鳥のさえずりとともに目が覚めると、私は隣の彼女の肩に布団を被せた。
こんなに可愛い奥さん…たまみと毎日共に過ごせることが嬉しくて、未だに信じられない。
この私が所帯をもち、あまつさえ忍術学園の一室で新婚生活を…甘過ぎる日々を送っている。
夫婦とはいえ職場での同室を許してくれた学園長先生には感謝しかない。
仕事も今まで通りで、夫婦だからと担当を変えられることもなくよかった。
巻物関連としてドクタケやタソガレドキに不穏な動きもない。
忍術学園のみんなが祝ってくれた祝言の日、あれは対外的に「忍術学園の一員で土井半助の妻となるたまみに手をだせば、学園全体を敵に回す」と示す意図もあったように思う。
彼女も巻物が消えたことでやっとノビノビと安心して暮らしているように見え、私も嬉しかった。
私にくっつくように腕と足を絡ませながら、スヤスヤと眠るたまみ。
あーもう本当に可愛くてしょうがない。
朝起きてから眠るまでずっと愛しいというか寝ている間も寝顔が可愛い。
深夜まで仕事をしていても、先に布団で眠りに落ちている彼女の寝姿を見ると癒される。
つい甘い誘惑に負けて欲望のままにそのまま…そして朝焦る…なんて日もあるのだが。
いや、だって仕方ないだろう。
「半助さん好き…」なんて誘うような声でくっついてこられたら当然触れたくなる。
潤んだ瞳で可愛い声を漏らすものだから、私も抑えられず抱きしめてそのまま…。
うん、しょうがない。
蠱惑的で可愛いすぎる甘えん坊の新妻を目の前に我慢できるはずもなく、最早多少の睡眠不足も幸せなことだと感じる。
いくら愛し愛されても飽きることがない。
そんな伴侶を得られたことを本当に幸せだと思った。
ただ、ひとつ気になることはある。
公にたまみは私のものだと宣言できるようになったのはいいが、それでも彼女に近づく輩がいる。
夫婦になればやきもちを焼くこともなくなるかと思っていたのに。
食堂に出入りする業者には「うちの妻がいつもお世話になっています。
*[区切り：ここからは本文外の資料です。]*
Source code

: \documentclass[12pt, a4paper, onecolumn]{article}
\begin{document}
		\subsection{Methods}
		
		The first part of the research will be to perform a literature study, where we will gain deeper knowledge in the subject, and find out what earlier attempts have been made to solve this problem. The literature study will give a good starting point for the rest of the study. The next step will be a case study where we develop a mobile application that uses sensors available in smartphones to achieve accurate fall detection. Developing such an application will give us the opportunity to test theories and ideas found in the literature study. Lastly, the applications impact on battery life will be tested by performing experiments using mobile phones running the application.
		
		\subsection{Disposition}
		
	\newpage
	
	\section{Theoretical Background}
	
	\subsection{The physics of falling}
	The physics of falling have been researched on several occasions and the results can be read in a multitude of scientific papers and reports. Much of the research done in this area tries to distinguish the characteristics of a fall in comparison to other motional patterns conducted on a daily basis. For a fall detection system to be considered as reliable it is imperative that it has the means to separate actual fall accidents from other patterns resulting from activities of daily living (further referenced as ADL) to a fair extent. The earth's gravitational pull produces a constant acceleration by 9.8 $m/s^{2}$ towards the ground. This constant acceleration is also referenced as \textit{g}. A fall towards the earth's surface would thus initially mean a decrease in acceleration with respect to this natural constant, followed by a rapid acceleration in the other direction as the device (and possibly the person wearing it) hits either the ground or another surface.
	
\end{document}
」といった挨拶…もとい牽制を一通りしておいたのでひとまず大丈夫だろう。
しかし厄介なのはあれだ。
定期的に山田先生の洗濯物を受け取りに来たりする利吉くんとか。
いつぞや、もうちょっかいを出さないとか言っていたのに、食堂で食べながら楽しげにたまみと話しているのを見かけた。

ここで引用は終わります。